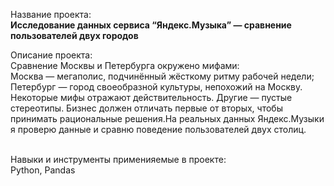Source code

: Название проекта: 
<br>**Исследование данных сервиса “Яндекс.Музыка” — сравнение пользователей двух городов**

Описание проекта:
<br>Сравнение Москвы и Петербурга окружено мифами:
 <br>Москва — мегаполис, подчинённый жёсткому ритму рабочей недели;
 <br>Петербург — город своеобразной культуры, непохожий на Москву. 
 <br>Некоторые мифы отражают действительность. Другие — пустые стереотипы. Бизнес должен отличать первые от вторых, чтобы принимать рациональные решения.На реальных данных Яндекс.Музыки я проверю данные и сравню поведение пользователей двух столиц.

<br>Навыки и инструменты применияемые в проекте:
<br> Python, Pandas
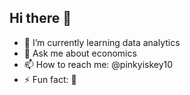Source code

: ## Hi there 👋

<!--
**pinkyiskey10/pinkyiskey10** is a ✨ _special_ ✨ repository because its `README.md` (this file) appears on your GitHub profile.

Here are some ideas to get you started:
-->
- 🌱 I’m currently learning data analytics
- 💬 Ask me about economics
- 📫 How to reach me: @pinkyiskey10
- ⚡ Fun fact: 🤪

________________________________________

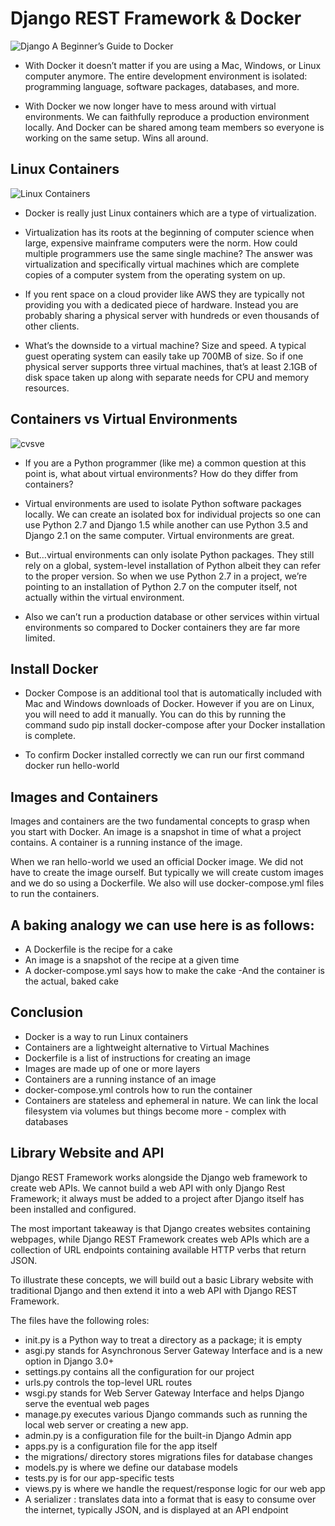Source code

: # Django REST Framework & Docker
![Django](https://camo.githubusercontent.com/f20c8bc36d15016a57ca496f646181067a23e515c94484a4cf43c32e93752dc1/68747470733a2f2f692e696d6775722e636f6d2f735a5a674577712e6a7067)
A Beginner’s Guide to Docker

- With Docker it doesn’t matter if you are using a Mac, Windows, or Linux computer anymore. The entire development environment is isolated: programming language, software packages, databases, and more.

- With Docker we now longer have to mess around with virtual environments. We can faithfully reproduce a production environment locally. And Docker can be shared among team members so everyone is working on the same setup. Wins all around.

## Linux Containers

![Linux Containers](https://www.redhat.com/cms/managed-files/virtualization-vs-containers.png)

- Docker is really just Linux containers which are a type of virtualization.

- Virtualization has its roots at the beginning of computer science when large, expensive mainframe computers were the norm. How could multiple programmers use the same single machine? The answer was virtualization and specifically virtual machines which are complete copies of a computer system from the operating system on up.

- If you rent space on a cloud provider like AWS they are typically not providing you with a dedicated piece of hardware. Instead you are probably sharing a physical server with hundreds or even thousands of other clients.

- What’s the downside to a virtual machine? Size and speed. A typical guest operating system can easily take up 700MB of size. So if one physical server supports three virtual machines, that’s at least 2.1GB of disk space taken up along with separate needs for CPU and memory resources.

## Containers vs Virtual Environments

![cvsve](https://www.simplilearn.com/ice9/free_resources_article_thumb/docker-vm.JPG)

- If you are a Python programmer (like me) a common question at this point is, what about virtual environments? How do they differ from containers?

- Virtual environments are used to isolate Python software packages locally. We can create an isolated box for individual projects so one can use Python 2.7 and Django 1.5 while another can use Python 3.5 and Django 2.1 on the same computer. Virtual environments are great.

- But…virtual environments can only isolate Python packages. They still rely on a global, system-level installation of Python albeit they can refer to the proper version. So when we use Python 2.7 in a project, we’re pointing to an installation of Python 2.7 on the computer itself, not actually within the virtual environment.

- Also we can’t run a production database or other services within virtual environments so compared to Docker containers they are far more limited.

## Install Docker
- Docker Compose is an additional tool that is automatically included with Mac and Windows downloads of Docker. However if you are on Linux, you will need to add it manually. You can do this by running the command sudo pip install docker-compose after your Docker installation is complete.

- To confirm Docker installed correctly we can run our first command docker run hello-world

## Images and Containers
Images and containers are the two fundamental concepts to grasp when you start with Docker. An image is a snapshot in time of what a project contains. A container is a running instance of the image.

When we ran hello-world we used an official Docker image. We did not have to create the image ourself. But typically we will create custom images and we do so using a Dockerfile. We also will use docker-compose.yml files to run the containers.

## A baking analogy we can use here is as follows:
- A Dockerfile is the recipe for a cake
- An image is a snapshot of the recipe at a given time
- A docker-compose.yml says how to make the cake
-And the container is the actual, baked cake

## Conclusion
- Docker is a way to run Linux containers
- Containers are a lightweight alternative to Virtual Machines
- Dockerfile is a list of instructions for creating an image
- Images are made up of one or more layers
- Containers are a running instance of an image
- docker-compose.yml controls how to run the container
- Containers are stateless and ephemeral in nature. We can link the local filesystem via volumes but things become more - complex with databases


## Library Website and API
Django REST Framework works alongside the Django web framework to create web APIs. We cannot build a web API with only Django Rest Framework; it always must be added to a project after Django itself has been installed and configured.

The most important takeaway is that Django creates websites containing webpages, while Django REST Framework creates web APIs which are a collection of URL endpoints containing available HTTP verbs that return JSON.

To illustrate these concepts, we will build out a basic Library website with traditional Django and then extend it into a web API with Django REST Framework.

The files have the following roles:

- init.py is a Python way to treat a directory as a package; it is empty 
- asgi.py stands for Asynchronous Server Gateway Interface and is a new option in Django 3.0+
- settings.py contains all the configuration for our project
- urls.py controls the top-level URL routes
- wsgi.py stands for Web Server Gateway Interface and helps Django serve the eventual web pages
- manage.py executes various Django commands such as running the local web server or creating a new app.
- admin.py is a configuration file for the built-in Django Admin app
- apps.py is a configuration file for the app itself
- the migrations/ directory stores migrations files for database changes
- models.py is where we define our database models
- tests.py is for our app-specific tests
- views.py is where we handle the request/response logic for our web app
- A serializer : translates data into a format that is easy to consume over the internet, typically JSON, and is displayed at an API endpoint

________________________________________

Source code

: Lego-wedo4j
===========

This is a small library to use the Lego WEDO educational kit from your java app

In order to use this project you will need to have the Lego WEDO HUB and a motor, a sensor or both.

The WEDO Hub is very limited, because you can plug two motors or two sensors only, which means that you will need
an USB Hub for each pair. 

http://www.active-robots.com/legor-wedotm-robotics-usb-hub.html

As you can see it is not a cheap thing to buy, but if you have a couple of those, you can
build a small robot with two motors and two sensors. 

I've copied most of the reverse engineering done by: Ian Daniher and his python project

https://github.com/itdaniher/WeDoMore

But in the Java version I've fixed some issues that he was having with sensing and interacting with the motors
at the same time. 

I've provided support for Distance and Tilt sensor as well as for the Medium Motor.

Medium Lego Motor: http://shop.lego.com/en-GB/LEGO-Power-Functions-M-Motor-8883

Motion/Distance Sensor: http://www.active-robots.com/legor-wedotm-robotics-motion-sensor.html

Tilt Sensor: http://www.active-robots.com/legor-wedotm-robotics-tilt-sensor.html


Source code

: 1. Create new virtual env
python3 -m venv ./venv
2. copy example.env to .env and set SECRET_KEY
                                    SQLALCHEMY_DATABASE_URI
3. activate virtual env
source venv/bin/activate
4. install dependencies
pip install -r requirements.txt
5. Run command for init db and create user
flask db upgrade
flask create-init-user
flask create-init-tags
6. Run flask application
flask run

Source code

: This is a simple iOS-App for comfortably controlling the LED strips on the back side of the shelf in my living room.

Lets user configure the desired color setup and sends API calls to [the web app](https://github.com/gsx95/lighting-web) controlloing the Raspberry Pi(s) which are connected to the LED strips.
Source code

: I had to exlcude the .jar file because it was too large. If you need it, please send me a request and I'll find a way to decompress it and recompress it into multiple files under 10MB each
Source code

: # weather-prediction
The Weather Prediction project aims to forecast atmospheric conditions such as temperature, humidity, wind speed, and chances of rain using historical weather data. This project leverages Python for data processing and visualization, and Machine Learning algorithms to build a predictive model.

________________________________________

- TASK INSTRUCTIONS:
Of the entries above, transcribe exactly those lines that fall between the line containing "- tests.py is for our app-specific tests" and the line containing "- A serializer", together with those two lines.

- RESULT BELOW:
- tests.py is for our app-specific tests
- views.py is where we handle the request/response logic for our web app
- A serializer : translates data into a format that is easy to consume over the internet, typically JSON, and is displayed at an API endpoint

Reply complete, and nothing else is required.